BEGIN

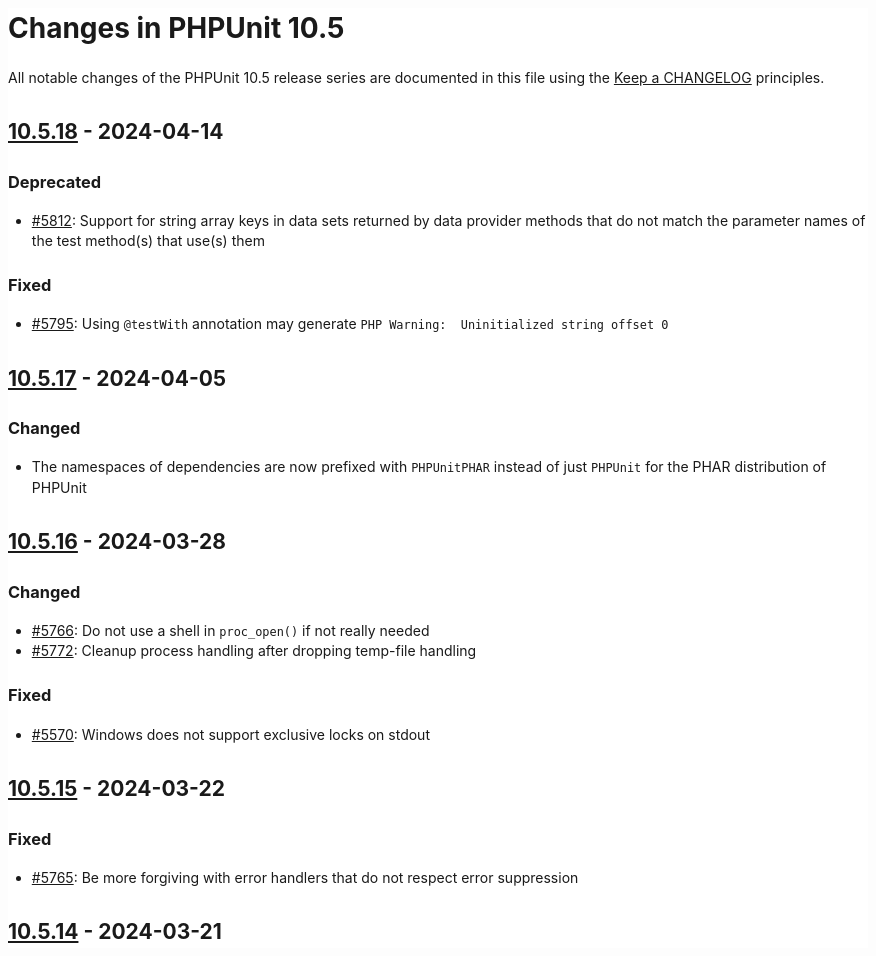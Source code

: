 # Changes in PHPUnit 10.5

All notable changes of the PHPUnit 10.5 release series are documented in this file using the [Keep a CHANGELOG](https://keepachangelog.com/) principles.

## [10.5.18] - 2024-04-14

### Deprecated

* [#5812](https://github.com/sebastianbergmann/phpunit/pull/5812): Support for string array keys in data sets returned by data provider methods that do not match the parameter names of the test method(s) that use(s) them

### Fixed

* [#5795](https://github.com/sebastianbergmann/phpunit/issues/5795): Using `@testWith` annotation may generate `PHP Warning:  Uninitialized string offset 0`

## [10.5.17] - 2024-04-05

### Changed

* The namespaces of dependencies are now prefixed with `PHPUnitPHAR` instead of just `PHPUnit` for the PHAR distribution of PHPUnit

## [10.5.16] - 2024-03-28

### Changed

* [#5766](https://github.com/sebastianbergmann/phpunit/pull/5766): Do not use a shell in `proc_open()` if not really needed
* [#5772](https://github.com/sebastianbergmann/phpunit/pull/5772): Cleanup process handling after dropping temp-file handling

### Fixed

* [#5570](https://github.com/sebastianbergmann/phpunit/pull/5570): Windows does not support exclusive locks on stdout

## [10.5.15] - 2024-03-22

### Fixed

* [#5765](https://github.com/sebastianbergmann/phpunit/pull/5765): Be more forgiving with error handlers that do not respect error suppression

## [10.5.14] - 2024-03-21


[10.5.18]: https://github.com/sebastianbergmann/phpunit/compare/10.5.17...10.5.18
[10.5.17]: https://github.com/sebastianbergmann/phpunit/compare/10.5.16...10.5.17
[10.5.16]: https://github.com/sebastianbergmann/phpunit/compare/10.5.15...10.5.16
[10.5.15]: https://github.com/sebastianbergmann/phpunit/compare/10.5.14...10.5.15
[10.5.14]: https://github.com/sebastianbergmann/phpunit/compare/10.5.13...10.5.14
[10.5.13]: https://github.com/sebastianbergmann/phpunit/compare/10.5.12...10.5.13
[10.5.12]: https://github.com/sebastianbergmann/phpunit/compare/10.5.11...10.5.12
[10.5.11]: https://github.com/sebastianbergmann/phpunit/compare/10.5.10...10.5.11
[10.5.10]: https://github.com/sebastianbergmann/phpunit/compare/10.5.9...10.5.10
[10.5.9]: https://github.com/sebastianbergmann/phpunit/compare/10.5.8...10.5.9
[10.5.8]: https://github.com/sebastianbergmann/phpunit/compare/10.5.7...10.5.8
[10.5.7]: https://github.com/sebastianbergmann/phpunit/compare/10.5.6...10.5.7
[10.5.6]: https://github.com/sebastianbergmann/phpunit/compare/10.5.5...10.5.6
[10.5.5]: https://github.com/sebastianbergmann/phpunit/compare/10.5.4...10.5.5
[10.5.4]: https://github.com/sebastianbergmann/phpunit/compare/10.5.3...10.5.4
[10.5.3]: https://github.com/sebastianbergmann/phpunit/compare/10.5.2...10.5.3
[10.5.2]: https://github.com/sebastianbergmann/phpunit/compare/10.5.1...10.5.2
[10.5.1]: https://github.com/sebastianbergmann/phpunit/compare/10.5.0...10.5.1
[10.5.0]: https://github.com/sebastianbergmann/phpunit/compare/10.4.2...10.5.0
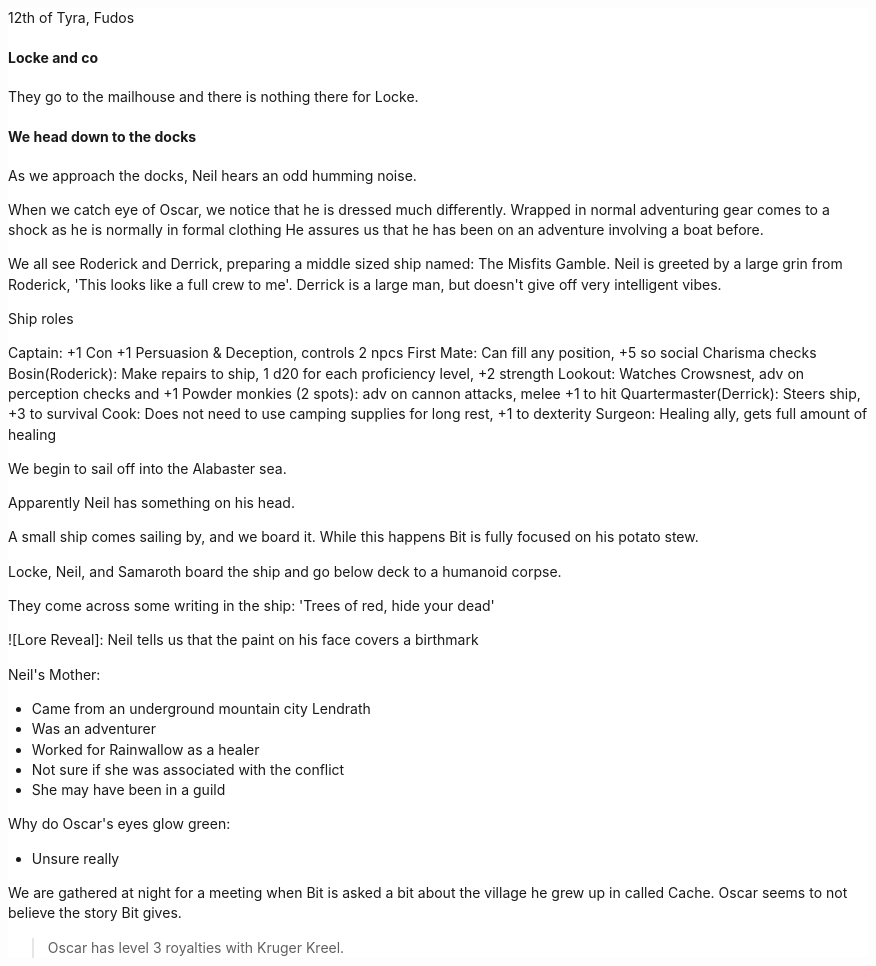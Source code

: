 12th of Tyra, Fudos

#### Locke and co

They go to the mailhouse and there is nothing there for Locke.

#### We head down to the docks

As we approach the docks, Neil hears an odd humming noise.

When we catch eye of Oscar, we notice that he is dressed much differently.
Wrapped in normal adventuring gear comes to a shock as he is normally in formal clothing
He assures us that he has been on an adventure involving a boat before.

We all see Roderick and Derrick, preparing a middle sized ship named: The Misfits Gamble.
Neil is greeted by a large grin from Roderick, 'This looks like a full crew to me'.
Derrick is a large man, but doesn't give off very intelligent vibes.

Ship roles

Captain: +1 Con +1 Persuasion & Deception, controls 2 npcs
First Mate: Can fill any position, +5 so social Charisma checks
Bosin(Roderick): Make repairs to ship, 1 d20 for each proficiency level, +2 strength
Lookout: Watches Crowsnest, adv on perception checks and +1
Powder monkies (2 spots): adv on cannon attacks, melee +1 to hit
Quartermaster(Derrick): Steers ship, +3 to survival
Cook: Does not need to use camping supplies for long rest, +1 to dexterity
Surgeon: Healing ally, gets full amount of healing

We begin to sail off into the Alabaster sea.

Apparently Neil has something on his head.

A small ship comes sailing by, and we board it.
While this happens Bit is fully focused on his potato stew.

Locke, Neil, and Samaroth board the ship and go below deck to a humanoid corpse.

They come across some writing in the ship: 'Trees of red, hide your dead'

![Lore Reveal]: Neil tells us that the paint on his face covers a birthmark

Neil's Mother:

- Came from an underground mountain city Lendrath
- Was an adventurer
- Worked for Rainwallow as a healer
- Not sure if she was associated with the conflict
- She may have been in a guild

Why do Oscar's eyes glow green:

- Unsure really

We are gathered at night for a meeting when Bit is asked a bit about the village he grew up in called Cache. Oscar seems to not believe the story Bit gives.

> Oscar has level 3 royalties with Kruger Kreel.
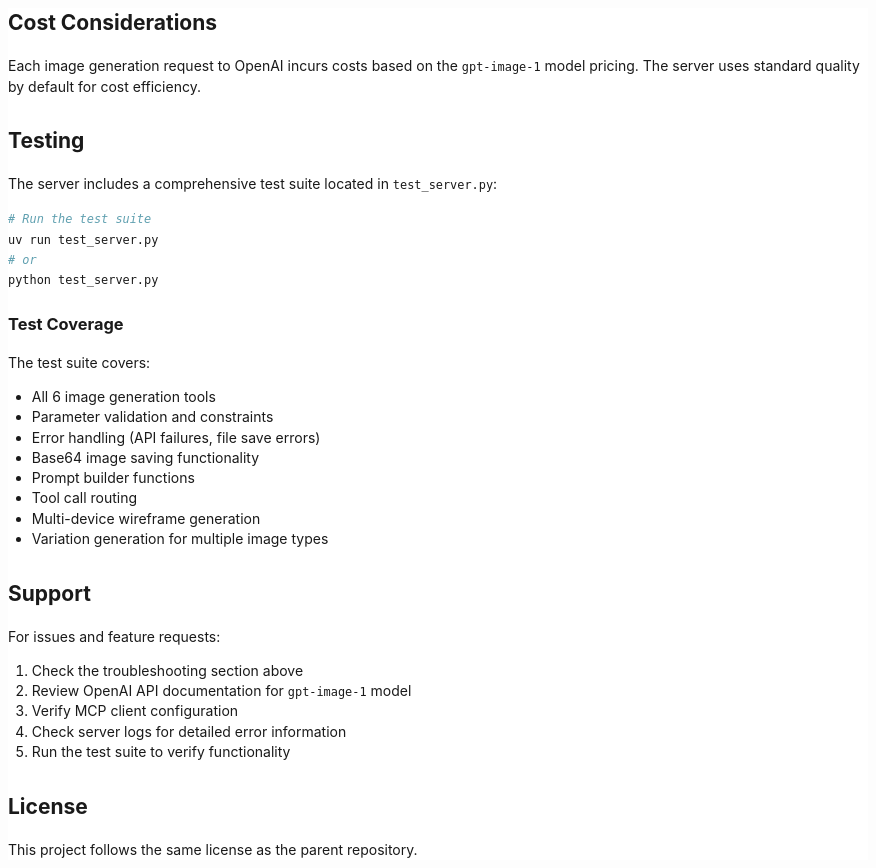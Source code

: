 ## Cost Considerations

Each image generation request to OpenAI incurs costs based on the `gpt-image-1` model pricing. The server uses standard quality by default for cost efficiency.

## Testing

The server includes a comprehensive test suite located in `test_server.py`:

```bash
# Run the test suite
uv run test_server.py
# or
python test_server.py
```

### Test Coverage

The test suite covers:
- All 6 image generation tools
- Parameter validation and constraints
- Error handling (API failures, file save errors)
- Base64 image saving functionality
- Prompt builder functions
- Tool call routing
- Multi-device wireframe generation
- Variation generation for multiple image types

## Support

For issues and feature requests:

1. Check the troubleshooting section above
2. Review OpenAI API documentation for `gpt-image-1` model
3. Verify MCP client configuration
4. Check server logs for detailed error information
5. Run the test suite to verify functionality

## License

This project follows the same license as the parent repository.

END

The response should reproduce all the material above exactly and leave out its pictures.

Source code

: # Changes in PHPUnit 10.5

All notable changes of the PHPUnit 10.5 release series are documented in this file using the [Keep a CHANGELOG](https://keepachangelog.com/) principles.

## [10.5.18] - 2024-04-14

### Deprecated

* [#5812](https://github.com/sebastianbergmann/phpunit/pull/5812): Support for string array keys in data sets returned by data provider methods that do not match the parameter names of the test method(s) that use(s) them

### Fixed

* [#5795](https://github.com/sebastianbergmann/phpunit/issues/5795): Using `@testWith` annotation may generate `PHP Warning:  Uninitialized string offset 0`

## [10.5.17] - 2024-04-05

### Changed

* The namespaces of dependencies are now prefixed with `PHPUnitPHAR` instead of just `PHPUnit` for the PHAR distribution of PHPUnit

## [10.5.16] - 2024-03-28

### Changed

* [#5766](https://github.com/sebastianbergmann/phpunit/pull/5766): Do not use a shell in `proc_open()` if not really needed
* [#5772](https://github.com/sebastianbergmann/phpunit/pull/5772): Cleanup process handling after dropping temp-file handling

### Fixed

* [#5570](https://github.com/sebastianbergmann/phpunit/pull/5570): Windows does not support exclusive locks on stdout

## [10.5.15] - 2024-03-22

### Fixed

* [#5765](https://github.com/sebastianbergmann/phpunit/pull/5765): Be more forgiving with error handlers that do not respect error suppression

## [10.5.14] - 2024-03-21


[10.5.18]: https://github.com/sebastianbergmann/phpunit/compare/10.5.17...10.5.18
[10.5.17]: https://github.com/sebastianbergmann/phpunit/compare/10.5.16...10.5.17
[10.5.16]: https://github.com/sebastianbergmann/phpunit/compare/10.5.15...10.5.16
[10.5.15]: https://github.com/sebastianbergmann/phpunit/compare/10.5.14...10.5.15
[10.5.14]: https://github.com/sebastianbergmann/phpunit/compare/10.5.13...10.5.14
[10.5.13]: https://github.com/sebastianbergmann/phpunit/compare/10.5.12...10.5.13
[10.5.12]: https://github.com/sebastianbergmann/phpunit/compare/10.5.11...10.5.12
[10.5.11]: https://github.com/sebastianbergmann/phpunit/compare/10.5.10...10.5.11
[10.5.10]: https://github.com/sebastianbergmann/phpunit/compare/10.5.9...10.5.10
[10.5.9]: https://github.com/sebastianbergmann/phpunit/compare/10.5.8...10.5.9
[10.5.8]: https://github.com/sebastianbergmann/phpunit/compare/10.5.7...10.5.8
[10.5.7]: https://github.com/sebastianbergmann/phpunit/compare/10.5.6...10.5.7
[10.5.6]: https://github.com/sebastianbergmann/phpunit/compare/10.5.5...10.5.6
[10.5.5]: https://github.com/sebastianbergmann/phpunit/compare/10.5.4...10.5.5
[10.5.4]: https://github.com/sebastianbergmann/phpunit/compare/10.5.3...10.5.4
[10.5.3]: https://github.com/sebastianbergmann/phpunit/compare/10.5.2...10.5.3
[10.5.2]: https://github.com/sebastianbergmann/phpunit/compare/10.5.1...10.5.2
[10.5.1]: https://github.com/sebastianbergmann/phpunit/compare/10.5.0...10.5.1
[10.5.0]: https://github.com/sebastianbergmann/phpunit/compare/10.4.2...10.5.0
Source code

: 12th of Tyra, Fudos

#### Locke and co

They go to the mailhouse and there is nothing there for Locke.

#### We head down to the docks

As we approach the docks, Neil hears an odd humming noise.

When we catch eye of Oscar, we notice that he is dressed much differently.
Wrapped in normal adventuring gear comes to a shock as he is normally in formal clothing
He assures us that he has been on an adventure involving a boat before.

We all see Roderick and Derrick, preparing a middle sized ship named: The Misfits Gamble.
Neil is greeted by a large grin from Roderick, 'This looks like a full crew to me'.
Derrick is a large man, but doesn't give off very intelligent vibes.

Ship roles

Captain: +1 Con +1 Persuasion & Deception, controls 2 npcs
First Mate: Can fill any position, +5 so social Charisma checks
Bosin(Roderick): Make repairs to ship, 1 d20 for each proficiency level, +2 strength
Lookout: Watches Crowsnest, adv on perception checks and +1
Powder monkies (2 spots): adv on cannon attacks, melee +1 to hit
Quartermaster(Derrick): Steers ship, +3 to survival
Cook: Does not need to use camping supplies for long rest, +1 to dexterity
Surgeon: Healing ally, gets full amount of healing

We begin to sail off into the Alabaster sea.

Apparently Neil has something on his head.

A small ship comes sailing by, and we board it.
While this happens Bit is fully focused on his potato stew.

Locke, Neil, and Samaroth board the ship and go below deck to a humanoid corpse.

They come across some writing in the ship: 'Trees of red, hide your dead'

![Lore Reveal]: Neil tells us that the paint on his face covers a birthmark

Neil's Mother:

- Came from an underground mountain city Lendrath
- Was an adventurer
- Worked for Rainwallow as a healer
- Not sure if she was associated with the conflict
- She may have been in a guild

Why do Oscar's eyes glow green:

- Unsure really

We are gathered at night for a meeting when Bit is asked a bit about the village he grew up in called Cache. Oscar seems to not believe the story Bit gives.

> Oscar has level 3 royalties with Kruger Kreel.
Source code

: ## Cost Considerations

Each image generation request to OpenAI incurs costs based on the `gpt-image-1` model pricing. The server uses standard quality by default for cost efficiency.

## Testing

The server includes a comprehensive test suite located in `test_server.py`:

```bash
# Run the test suite
uv run test_server.py
# or
python test_server.py
```

### Test Coverage

The test suite covers:
- All 6 image generation tools
- Parameter validation and constraints
- Error handling (API failures, file save errors)
- Base64 image saving functionality
- Prompt builder functions
- Tool call routing
- Multi-device wireframe generation
- Variation generation for multiple image types

## Support

For issues and feature requests:

1. Check the troubleshooting section above
2. Review OpenAI API documentation for `gpt-image-1` model
3. Verify MCP client configuration
4. Check server logs for detailed error information
5. Run the test suite to verify functionality

## License

This project follows the same license as the parent repository.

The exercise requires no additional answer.